● **What you should do**:
With both ends included, transcribe exactly the records below from their first line to the line that contains "애플리케이션 바이트 스트림은".

***** Data provided

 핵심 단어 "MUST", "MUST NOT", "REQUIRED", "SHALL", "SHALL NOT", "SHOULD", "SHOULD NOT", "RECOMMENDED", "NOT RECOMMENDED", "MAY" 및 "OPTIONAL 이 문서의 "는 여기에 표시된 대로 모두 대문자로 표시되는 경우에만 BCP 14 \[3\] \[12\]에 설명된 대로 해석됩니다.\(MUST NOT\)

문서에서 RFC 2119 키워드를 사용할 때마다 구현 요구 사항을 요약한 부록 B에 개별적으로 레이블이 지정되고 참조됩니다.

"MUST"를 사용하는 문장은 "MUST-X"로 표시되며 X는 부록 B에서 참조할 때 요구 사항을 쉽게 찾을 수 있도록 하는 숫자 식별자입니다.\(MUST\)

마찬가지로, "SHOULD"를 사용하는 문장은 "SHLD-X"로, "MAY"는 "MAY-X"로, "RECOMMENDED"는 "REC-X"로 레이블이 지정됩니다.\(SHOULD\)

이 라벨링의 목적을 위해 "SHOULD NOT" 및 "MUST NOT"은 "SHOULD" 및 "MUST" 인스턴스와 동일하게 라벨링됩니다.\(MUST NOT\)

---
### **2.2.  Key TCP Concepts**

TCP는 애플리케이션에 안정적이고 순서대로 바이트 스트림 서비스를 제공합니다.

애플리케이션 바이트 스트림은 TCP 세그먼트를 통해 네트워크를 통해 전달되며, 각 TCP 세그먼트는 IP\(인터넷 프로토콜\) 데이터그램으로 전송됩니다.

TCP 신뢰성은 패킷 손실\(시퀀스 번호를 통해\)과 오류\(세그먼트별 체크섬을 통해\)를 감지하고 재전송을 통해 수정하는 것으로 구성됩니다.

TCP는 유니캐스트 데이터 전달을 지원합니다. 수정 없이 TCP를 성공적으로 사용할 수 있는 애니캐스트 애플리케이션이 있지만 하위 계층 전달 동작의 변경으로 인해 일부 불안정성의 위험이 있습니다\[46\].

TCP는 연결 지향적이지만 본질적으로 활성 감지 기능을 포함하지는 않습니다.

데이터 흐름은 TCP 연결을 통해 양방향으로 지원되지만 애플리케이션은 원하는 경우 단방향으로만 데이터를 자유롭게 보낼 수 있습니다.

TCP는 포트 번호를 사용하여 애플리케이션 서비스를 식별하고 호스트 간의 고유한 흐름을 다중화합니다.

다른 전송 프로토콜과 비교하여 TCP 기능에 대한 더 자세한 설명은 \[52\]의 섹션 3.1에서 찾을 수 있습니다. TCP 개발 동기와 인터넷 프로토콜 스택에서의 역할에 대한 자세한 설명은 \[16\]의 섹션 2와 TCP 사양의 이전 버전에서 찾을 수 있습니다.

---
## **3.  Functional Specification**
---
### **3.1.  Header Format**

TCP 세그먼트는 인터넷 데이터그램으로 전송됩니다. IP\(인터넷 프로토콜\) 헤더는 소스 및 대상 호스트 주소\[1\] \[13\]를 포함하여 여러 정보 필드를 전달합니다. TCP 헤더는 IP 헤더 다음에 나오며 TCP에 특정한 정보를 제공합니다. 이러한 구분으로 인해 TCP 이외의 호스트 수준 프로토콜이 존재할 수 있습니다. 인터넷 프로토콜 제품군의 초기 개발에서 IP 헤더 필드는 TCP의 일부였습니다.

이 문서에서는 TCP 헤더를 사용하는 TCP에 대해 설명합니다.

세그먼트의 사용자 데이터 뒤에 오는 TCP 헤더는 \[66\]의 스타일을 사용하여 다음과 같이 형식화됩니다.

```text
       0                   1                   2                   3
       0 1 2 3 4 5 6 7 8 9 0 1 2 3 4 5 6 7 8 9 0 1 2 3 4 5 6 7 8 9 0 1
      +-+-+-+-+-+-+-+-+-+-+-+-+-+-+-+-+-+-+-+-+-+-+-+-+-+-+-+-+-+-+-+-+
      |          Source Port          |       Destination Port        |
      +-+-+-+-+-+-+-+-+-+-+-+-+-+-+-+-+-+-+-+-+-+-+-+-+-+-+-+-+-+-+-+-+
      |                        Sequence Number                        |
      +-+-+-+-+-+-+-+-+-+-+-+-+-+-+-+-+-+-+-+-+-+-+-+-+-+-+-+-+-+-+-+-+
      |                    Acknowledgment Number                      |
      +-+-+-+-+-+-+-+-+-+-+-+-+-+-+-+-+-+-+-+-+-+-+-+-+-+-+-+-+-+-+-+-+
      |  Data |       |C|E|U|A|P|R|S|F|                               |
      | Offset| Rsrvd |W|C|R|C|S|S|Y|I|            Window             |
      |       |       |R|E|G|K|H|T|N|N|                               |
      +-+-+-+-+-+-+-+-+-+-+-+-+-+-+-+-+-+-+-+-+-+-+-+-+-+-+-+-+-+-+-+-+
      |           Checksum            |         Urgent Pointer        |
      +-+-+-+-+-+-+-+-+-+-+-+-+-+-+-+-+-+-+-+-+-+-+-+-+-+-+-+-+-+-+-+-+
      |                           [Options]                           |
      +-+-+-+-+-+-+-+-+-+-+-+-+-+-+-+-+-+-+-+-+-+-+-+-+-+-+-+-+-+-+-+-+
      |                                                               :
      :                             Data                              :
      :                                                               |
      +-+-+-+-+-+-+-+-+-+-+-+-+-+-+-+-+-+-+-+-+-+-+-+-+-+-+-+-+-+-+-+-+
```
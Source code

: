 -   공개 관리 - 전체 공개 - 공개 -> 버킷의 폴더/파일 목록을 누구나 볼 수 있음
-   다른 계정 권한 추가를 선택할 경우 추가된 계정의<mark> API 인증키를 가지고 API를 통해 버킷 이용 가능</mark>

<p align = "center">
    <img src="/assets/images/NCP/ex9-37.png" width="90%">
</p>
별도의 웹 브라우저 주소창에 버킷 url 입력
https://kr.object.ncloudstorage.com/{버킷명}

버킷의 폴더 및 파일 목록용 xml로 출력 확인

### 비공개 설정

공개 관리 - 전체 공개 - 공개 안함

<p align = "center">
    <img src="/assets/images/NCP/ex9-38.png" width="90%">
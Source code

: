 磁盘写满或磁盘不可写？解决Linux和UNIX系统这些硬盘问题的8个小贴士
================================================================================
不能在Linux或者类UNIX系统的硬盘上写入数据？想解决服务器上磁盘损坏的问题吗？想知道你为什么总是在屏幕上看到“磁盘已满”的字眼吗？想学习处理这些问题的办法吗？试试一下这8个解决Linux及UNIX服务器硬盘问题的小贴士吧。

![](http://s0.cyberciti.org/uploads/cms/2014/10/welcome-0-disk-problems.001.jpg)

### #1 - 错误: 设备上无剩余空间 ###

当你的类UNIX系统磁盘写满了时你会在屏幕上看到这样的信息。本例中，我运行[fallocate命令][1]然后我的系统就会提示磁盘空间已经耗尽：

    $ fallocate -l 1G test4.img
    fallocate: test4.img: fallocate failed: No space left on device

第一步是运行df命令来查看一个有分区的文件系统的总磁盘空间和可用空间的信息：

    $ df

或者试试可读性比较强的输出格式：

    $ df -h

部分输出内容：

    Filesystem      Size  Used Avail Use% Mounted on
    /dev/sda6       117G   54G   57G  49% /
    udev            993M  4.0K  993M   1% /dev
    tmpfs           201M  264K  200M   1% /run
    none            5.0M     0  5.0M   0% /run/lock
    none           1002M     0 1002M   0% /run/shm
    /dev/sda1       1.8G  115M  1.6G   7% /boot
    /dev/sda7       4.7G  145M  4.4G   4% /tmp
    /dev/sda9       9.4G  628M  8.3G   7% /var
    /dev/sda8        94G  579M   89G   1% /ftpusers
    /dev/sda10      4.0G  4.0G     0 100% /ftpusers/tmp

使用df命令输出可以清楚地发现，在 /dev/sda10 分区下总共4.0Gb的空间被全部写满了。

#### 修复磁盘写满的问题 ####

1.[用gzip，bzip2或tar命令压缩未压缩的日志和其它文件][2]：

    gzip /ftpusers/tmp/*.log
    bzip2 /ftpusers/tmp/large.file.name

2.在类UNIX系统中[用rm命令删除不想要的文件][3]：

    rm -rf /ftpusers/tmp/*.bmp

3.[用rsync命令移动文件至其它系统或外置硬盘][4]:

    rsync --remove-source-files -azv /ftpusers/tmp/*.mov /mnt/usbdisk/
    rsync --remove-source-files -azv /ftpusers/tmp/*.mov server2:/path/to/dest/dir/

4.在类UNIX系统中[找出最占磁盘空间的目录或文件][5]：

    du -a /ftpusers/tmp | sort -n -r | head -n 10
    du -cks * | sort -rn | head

**********

● **Output of the task**:
 핵심 단어 "MUST", "MUST NOT", "REQUIRED", "SHALL", "SHALL NOT", "SHOULD", "SHOULD NOT", "RECOMMENDED", "NOT RECOMMENDED", "MAY" 및 "OPTIONAL 이 문서의 "는 여기에 표시된 대로 모두 대문자로 표시되는 경우에만 BCP 14 \[3\] \[12\]에 설명된 대로 해석됩니다.\(MUST NOT\)

문서에서 RFC 2119 키워드를 사용할 때마다 구현 요구 사항을 요약한 부록 B에 개별적으로 레이블이 지정되고 참조됩니다.

"MUST"를 사용하는 문장은 "MUST-X"로 표시되며 X는 부록 B에서 참조할 때 요구 사항을 쉽게 찾을 수 있도록 하는 숫자 식별자입니다.\(MUST\)

마찬가지로, "SHOULD"를 사용하는 문장은 "SHLD-X"로, "MAY"는 "MAY-X"로, "RECOMMENDED"는 "REC-X"로 레이블이 지정됩니다.\(SHOULD\)

이 라벨링의 목적을 위해 "SHOULD NOT" 및 "MUST NOT"은 "SHOULD" 및 "MUST" 인스턴스와 동일하게 라벨링됩니다.\(MUST NOT\)

---
### **2.2.  Key TCP Concepts**

TCP는 애플리케이션에 안정적이고 순서대로 바이트 스트림 서비스를 제공합니다.

애플리케이션 바이트 스트림은 TCP 세그먼트를 통해 네트워크를 통해 전달되며, 각 TCP 세그먼트는 IP\(인터넷 프로토콜\) 데이터그램으로 전송됩니다.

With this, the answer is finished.